++++ MATERIAL FOR THIS TASK ++++
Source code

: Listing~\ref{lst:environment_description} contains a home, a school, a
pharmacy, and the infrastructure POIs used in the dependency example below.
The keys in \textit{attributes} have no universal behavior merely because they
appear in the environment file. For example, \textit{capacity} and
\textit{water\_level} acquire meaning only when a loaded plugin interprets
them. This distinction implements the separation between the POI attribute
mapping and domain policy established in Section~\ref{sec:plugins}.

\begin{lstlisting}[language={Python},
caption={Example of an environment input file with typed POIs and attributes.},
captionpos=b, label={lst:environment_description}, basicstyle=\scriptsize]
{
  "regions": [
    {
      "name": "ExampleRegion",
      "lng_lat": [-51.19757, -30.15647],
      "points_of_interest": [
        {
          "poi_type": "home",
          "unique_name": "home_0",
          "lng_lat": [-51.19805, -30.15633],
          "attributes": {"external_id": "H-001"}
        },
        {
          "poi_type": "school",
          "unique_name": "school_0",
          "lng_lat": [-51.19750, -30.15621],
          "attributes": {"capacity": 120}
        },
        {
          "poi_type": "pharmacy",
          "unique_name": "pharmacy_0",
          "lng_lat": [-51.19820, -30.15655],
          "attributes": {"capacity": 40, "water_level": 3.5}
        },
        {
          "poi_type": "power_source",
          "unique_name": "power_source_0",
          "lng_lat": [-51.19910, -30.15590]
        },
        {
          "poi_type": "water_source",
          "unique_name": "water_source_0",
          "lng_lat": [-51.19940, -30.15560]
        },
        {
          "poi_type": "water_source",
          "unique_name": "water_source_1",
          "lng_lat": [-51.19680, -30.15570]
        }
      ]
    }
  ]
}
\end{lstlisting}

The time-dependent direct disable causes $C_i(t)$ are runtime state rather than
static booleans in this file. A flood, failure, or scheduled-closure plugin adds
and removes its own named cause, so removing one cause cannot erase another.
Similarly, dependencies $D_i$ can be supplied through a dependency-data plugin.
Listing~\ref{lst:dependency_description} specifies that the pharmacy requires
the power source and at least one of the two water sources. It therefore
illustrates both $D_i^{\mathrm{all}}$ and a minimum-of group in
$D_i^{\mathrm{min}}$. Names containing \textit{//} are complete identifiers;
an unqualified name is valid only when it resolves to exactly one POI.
++++
THE PROBLEM — Copy down the entries exactly, leaving out no line.

THE COMPLETED TASK —
Source code

: Listing~\ref{lst:environment_description} contains a home, a school, a
pharmacy, and the infrastructure POIs used in the dependency example below.
The keys in \textit{attributes} have no universal behavior merely because they
appear in the environment file. For example, \textit{capacity} and
\textit{water\_level} acquire meaning only when a loaded plugin interprets
them. This distinction implements the separation between the POI attribute
mapping and domain policy established in Section~\ref{sec:plugins}.

\begin{lstlisting}[language={Python},
caption={Example of an environment input file with typed POIs and attributes.},
captionpos=b, label={lst:environment_description}, basicstyle=\scriptsize]
{
  "regions": [
    {
      "name": "ExampleRegion",
      "lng_lat": [-51.19757, -30.15647],
      "points_of_interest": [
        {
          "poi_type": "home",
          "unique_name": "home_0",
          "lng_lat": [-51.19805, -30.15633],
          "attributes": {"external_id": "H-001"}
        },
        {
          "poi_type": "school",
          "unique_name": "school_0",
          "lng_lat": [-51.19750, -30.15621],
          "attributes": {"capacity": 120}
        },
        {
          "poi_type": "pharmacy",
          "unique_name": "pharmacy_0",
          "lng_lat": [-51.19820, -30.15655],
          "attributes": {"capacity": 40, "water_level": 3.5}
        },
        {
          "poi_type": "power_source",
          "unique_name": "power_source_0",
          "lng_lat": [-51.19910, -30.15590]
        },
        {
          "poi_type": "water_source",
          "unique_name": "water_source_0",
          "lng_lat": [-51.19940, -30.15560]
        },
        {
          "poi_type": "water_source",
          "unique_name": "water_source_1",
          "lng_lat": [-51.19680, -30.15570]
        }
      ]
    }
  ]
}
\end{lstlisting}

The time-dependent direct disable causes $C_i(t)$ are runtime state rather than
static booleans in this file. A flood, failure, or scheduled-closure plugin adds
and removes its own named cause, so removing one cause cannot erase another.
Similarly, dependencies $D_i$ can be supplied through a dependency-data plugin.
Listing~\ref{lst:dependency_description} specifies that the pharmacy requires
the power source and at least one of the two water sources. It therefore
illustrates both $D_i^{\mathrm{all}}$ and a minimum-of group in
$D_i^{\mathrm{min}}$. Names containing \textit{//} are complete identifiers;
an unqualified name is valid only when it resolves to exactly one POI.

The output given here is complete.